By "sons . . . already born," "it must be assumed that the court intended sons born at the time of the testator's death. . . . The distinctive character of the practice of courts of equity, in carrying out executory trusts, is the giving effect to them as far as possible according to the intentions of their author." Lew. Perp. 450, 451. In Humberston v. Humberston, "the trust was executory: and in those cases the courts adopt the doctrine of cy pres. That mode of construction is inapplicable where . . . the devisees take by direct devise to themselves." Mortimer v. West, 2 Sim. 274, 282. "The case of Humberston v. Humberston . . . has usually been considered as a leading authority for the doctrine" of cy pres. "The trust however being executory, the court was authorized to mould the limitations so as to bring them within the established limits, independently of the doctrine in question." 1 Jarm. Wills (4th ed.) 298 n. (i). When the *466 construction is cy pres, nothing is gained by giving it some other name. "In Parfitt v. Hember, L. R. 4 Eq. 443, where it was considered that the testator had intended to create a series of life estates in perpetuity, Lord Romilly, M. R., by cy pres gave the unborn issue an estate tail, declaring that the doctrine was not confined to executory trusts; and this declaration was approved in Hampton v. Holman, L. R. 5 Ch. D. 183, 190, 191." Gray Perp., s. 652. As cy pres is a construction that gives effect to approximations intended by the testator, it cannot depend upon a devise being direct or indirect.
"The most striking illustration . . . of the anxiety of the courts to prevent the total disappointment of the testator's intention by the operation of the rule against perpetuities, is afforded by the doctrine of cy pres or approximation (as it is called). This doctrine applies where lands are limited to an unborn person for life, with remainder to his first and other sons successively in tail, in which case, as such limitations are clearly incapable of taking effect in the manner intended, . . . the doctrine in question gives to the parent the estate tail that was designed for the issue; which estate tail (unless barred by the parent or his issue, being tenant in tail for the time being) will comprise, in its devolution by descent, all the persons intended to have been made tenants in tail by purchase. The intention that the testator's bounty shall flow to the issue, is considered as the main and paramount design, to which the mere mode of their taking is subordinate, and the latter is therefore sacrificed." 1 Jarm. Wills 260, 261. "Where a testator has two objects, one primary or general, and the other secondary or particular, which are incompatible, the particular intention must be sacrificed, in order that, as far as possible, effect may be given to the general one." Lew. Perp. 426.

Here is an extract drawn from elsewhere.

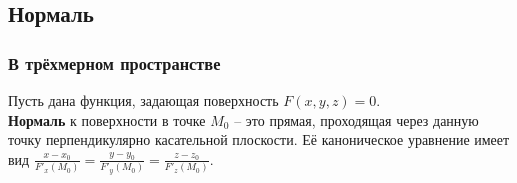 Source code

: \subsection{Нормаль}
\subsubsection{В трёхмерном пространстве}
Пусть дана функция, задающая поверхность $F(x,y,z) = 0$.\\
\textbf{Нормаль} к поверхности в точке $M_0$ – это прямая, проходящая через данную точку перпендикулярно касательной плоскости. Её каноническое уравнение имеет вид $\frac{x - x_0}{F'_x(M_0)} = \frac{y - y_0}{F'_y(M_0)} = \frac{z - z_0}{F'_z(M_0)}$.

In Robinson v. Robinson, 1 Burr. 38, 50-52 (1756), it was held "that upon the true construction of the said will, . . . the said Lancelot Hicks must, by necessary implication, to effectuate the manifest general intent of the said testator, be construed to take an estate in tail male, . . . notwithstanding the express estate devised to the said Lancelot Hicks, `for his life and no longer.'" In Dodson v. Grew, 2 Wils. 322 (1767), the will was, — "I give, devise and bequeath unto my nephew George Grew all my lands . . . for and during the term of his natural life, and from and after his decease to the use of the issue male of his body lawfully to be begotten, and the heirs male of the body of such issue male; and for want of such issue male, then I give all and every the aforesaid premises unto my nephew George Dodson, his heirs and assigns forever." George Dodson was the plaintiff. George Grew entered and suffered a common recovery, and died without issue male. It was held that he took an estate tail, and consequently the plaintiff was barred by the recovery. "The statute of wills," says Wilmot, C. J., "gives a man power to devise his *467 lands, but he cannot by his will create a perpetuity, nor restrain tenant in tail from suffering a recovery. . . . The intention of the testator clearly was to give George Grew an estate for life only, but his intention also clearly was, that all the sons of George Grew should take in succession; both these intentions cannot take place. . . . The court must put themselves in the place of the testator, and determine as he would have done, if he had been told that both of his intentions . . . could not take place, and had been asked which of them he desired should take effect. . . . If we balance the two intentions, the weightiest is, that all the sons of George Grew should take in succession; and therefore . . . George Grew must be adjudged to have been tenant in tail, for the testator's great intention most clearly was that the lands should never go over to the . . . plaintiff but upon a failure of issue of George Grew." "The great intention," says Clive, J., "is to give in succession to all the sons of George Grew, which cannot be without construing it an estate-tail in him." "Where there appears a particular intent, and a general intent, the general must take place." Bathurst, J., in the same case.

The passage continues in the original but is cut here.